• _Task_
From the listing below, copy each line that holds "имеет".

***

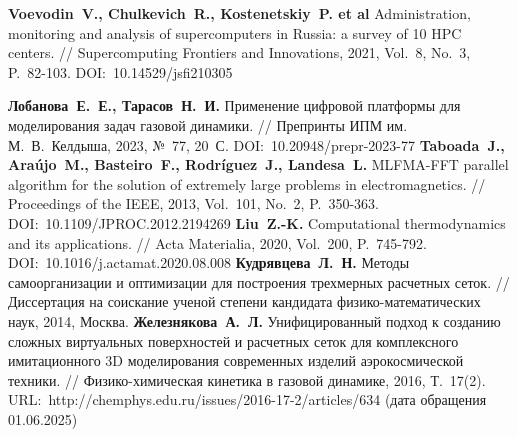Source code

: \begin{thebibliography}{99}



\textbf{Voevodin~V., Chulkevich~R., Kostenetskiy~P. et al} Administration, monitoring and analysis of supercomputers
in Russia: a survey of 10 HPC centers. // Supercomputing Frontiers and Innovations, 2021, Vol.~8, No.~3, P.~82-103. DOI:~10.14529/jsfi210305
%



%
\textbf{Лобанова~Е.~Е., Тарасов~Н.~И.} Применение цифровой платформы для моделирования задач газовой динамики. // Препринты ИПМ им. М.~В.~Келдыша, 2023, №~77, 20~С. DOI:~10.20948/prepr-2023-77
%
\textbf{Taboada~J., Ara{\'u}jo~M., Basteiro~F., Rodr{\'i}guez~J., Landesa~L.} MLFMA-FFT parallel algorithm for the solution of extremely large problems in electromagnetics. // Proceedings of the IEEE, 2013, Vol.~101, No.~2, P.~350-363. DOI:~10.1109/JPROC.2012.2194269
%
\textbf{Liu~Z.-K.} Computational thermodynamics and its applications. // Acta Materialia, 2020, Vol.~200, P.~745-792. DOI:~10.1016/j.actamat.2020.08.008
%
\textbf{Кудрявцева~Л.~Н.} Методы самоорганизации и оптимизации для построения трехмерных расчетных сеток. // Диссертация на соискание ученой степени кандидата физико-математических наук, 2014, Москва.
%
\textbf{Железнякова~А.~Л.} Унифицированный подход к созданию сложных виртуальных поверхностей и расчетных сеток для комплексного имитационного 3D моделирования современных изделий аэрокосмической техники. // Физико-химическая кинетика в газовой динамике, 2016, Т.~17(2). URL:~http://chemphys.edu.ru/issues/2016-17-2/articles/634 (дата обращения 01.06.2025)
%




\end{thebibliography}
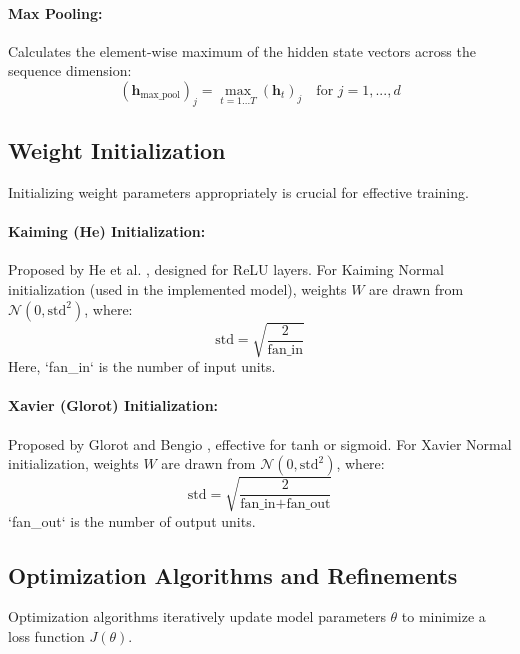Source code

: \begin{appendices}
  \paragraph{Max Pooling:}
  Calculates the element-wise maximum of the hidden state vectors across the sequence dimension:
  \begin{equation}
    (\bm{h}_{\text{max\_pool}})_j = \max_{t=1...T} (\bm{h}_t)_j \quad \text{for } j = 1, ..., d
  \end{equation}

  \subsection{Weight Initialization}
  Initializing weight parameters appropriately is crucial for effective training.

  \paragraph{Kaiming (He) Initialization:}
  Proposed by He et al. \autocite{he2015delving}, designed for ReLU layers. For Kaiming Normal initialization (used in the implemented model), weights \( W \) are drawn from \( \mathcal{N}(0, \text{std}^2) \), where:
  \begin{equation}
    \text{std} = \sqrt{\frac{2}{\text{fan\_in}}}
  \end{equation}
  Here, `fan_in` is the number of input units.

  \paragraph{Xavier (Glorot) Initialization:}
  Proposed by Glorot and Bengio \autocite{glorot2010understanding}, effective for tanh or sigmoid. For Xavier Normal initialization, weights \( W \) are drawn from \( \mathcal{N}(0, \text{std}^2) \), where:
  \begin{equation}
    \text{std} = \sqrt{\frac{2}{\text{fan\_in} + \text{fan\_out}}}
  \end{equation}
  `fan_out` is the number of output units.

  \subsection{Optimization Algorithms and Refinements}
  Optimization algorithms iteratively update model parameters \( \theta \) to minimize a loss function \( J(\theta) \).


\end{appendices}

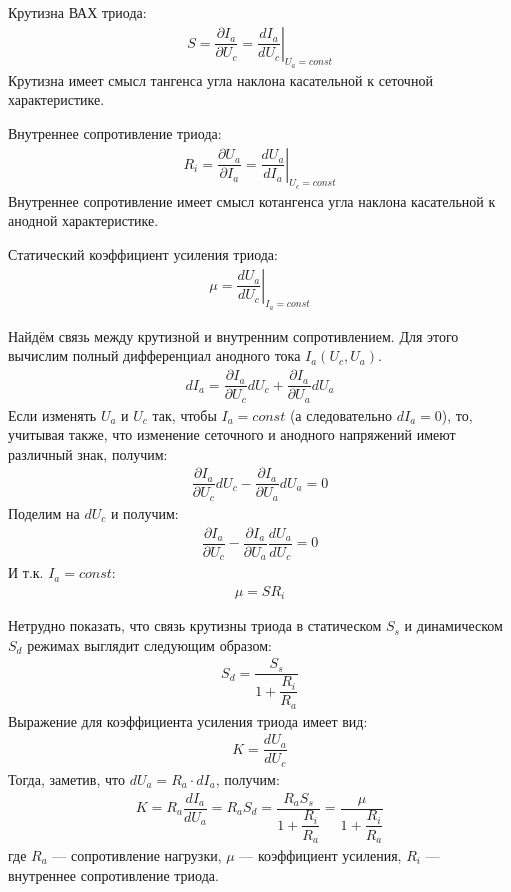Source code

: \documentclass{article}
\begin{document}
Крутизна ВАХ триода:
\begin{gather*}
    S = \dfrac{\partial I_a}{\partial U_c} = \left.\dfrac{dI_a}{dU_c}\right|_{U_a = const}
\end{gather*}
Крутизна имеет смысл тангенса угла наклона касательной к сеточной характеристике.

Внутреннее сопротивление триода:
\begin{gather*}
    R_i = \dfrac{\partial U_a}{\partial I_a} = \left.\dfrac{dU_a}{dI_a}\right|_{U_c = const}
\end{gather*}
Внутреннее сопротивление имеет смысл котангенса угла наклона касательной к анодной характеристике.

Статический коэффициент усиления триода:
\begin{gather*}
    \mu = \left.\dfrac{dU_a}{dU_c}\right|_{I_a = const}
\end{gather*}

Найдём связь между крутизной и внутренним сопротивлением.
Для этого вычислим полный дифференциал анодного тока $I_a(U_c, U_a)$.
\begin{gather*}
    dI_a = \dfrac{\partial I_a}{\partial U_c} dU_c + \dfrac{\partial I_a}{\partial U_a} dU_a
\end{gather*}
Если изменять $U_a$ и $U_c$ так, чтобы $I_a = const$ (а следовательно $dI_a = 0$), то,
учитывая также, что изменение сеточного и анодного напряжений имеют различный знак, получим:
\begin{gather*}
    \dfrac{\partial I_a}{\partial U_c} dU_c - \dfrac{\partial I_a}{\partial U_a} dU_a = 0
\end{gather*}
Поделим на $dU_c$ и получим:
\begin{gather*}
    \dfrac{\partial I_a}{\partial U_c} - \dfrac{\partial I_a}{\partial U_a}\dfrac{dU_a}{dU_c} = 0
\end{gather*}
И т.к. $I_a = const$:
\begin{gather*}
    \mu = S R_i
\end{gather*}

Нетрудно показать, что связь крутизны триода в статическом $S_s$
и динамическом $S_d$ режимах выглядит следующим образом:
\begin{gather*}
    S_d = \dfrac{S_s}{1 + \dfrac{R_i}{R_a}}
\end{gather*}
Выражение для коэффициента усиления триода имеет вид:
\begin{gather*}
    K = \dfrac{dU_a}{dU_c}
\end{gather*}
Тогда, заметив, что $dU_a = R_a \cdot dI_a$, получим:
\begin{gather*}
    K = R_a\dfrac{dI_a}{dU_a} = R_a S_d = \dfrac{R_aS_s}{1 + \dfrac{R_i}{R_a}}
    = \dfrac{\mu}{1 + \dfrac{R_i}{R_a}}
\end{gather*}
где $R_a$ --- сопротивление нагрузки, $\mu$ --- коэффициент усиления,
$R_i$ --- внутреннее сопротивление триода.
\end{document}
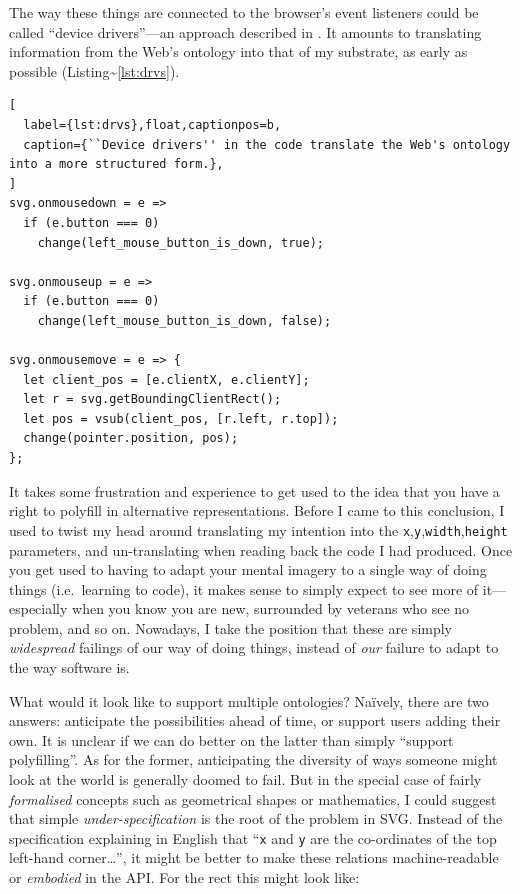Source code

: The way these things are connected to the browser's event listeners
could be called ``device drivers''---an approach described in
\cite{prog21-bbox}. It amounts to translating information from the Web's
ontology into that of my substrate, as early as possible
(Listing\textasciitilde{}\ref{lst:drvs}).

\begin{lstlisting}[
  label={lst:drvs},float,captionpos=b,
  caption={``Device drivers'' in the code translate the Web's ontology into a more structured form.},
]
svg.onmousedown = e =>
  if (e.button === 0)
    change(left_mouse_button_is_down, true);

svg.onmouseup = e =>
  if (e.button === 0)
    change(left_mouse_button_is_down, false);

svg.onmousemove = e => {
  let client_pos = [e.clientX, e.clientY];
  let r = svg.getBoundingClientRect();
  let pos = vsub(client_pos, [r.left, r.top]);
  change(pointer.position, pos);
};
\end{lstlisting}

It takes some frustration and experience to get used to the idea that
you have a right to polyfill in alternative representations. Before I
came to this conclusion, I used to twist my head around translating my
intention into the
\texttt{x},\texttt{y},\texttt{width},\texttt{height}{} parameters, and
un-translating when reading back the code I had produced. Once you get
used to having to adapt your mental imagery to a single way of doing
things (i.e.~learning to code), it makes sense to simply expect to see
more of it---especially when you know you are new, surrounded by
veterans who see no problem, and so on. Nowadays, I take the position
that these are simply \emph{widespread} failings of our way of doing
things, instead of \emph{our} failure to adapt to the way software is.

What would it look like to support multiple ontologies? Naïvely, there
are two answers: anticipate the possibilities ahead of time, or support
users adding their own. It is unclear if we can do better on the latter
than simply ``support polyfilling''. As for the former, anticipating the
diversity of ways someone might look at the world is generally doomed to
fail. But in the special case of fairly \emph{formalised} concepts such
as geometrical shapes or mathematics, I could suggest that simple
\emph{under-specification} is the root of the problem in SVG. Instead of
the specification explaining in English that ``\texttt{x} and \texttt{y}
are the co-ordinates of the top left-hand corner\ldots{}'', it might be
better to make these relations machine-readable or \emph{embodied} in
the API. For the rect this might look like:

***

• _Answer to this problem_
Крутизна имеет смысл тангенса угла наклона касательной к сеточной характеристике.
Внутреннее сопротивление имеет смысл котангенса угла наклона касательной к анодной характеристике.
Выражение для коэффициента усиления триода имеет вид:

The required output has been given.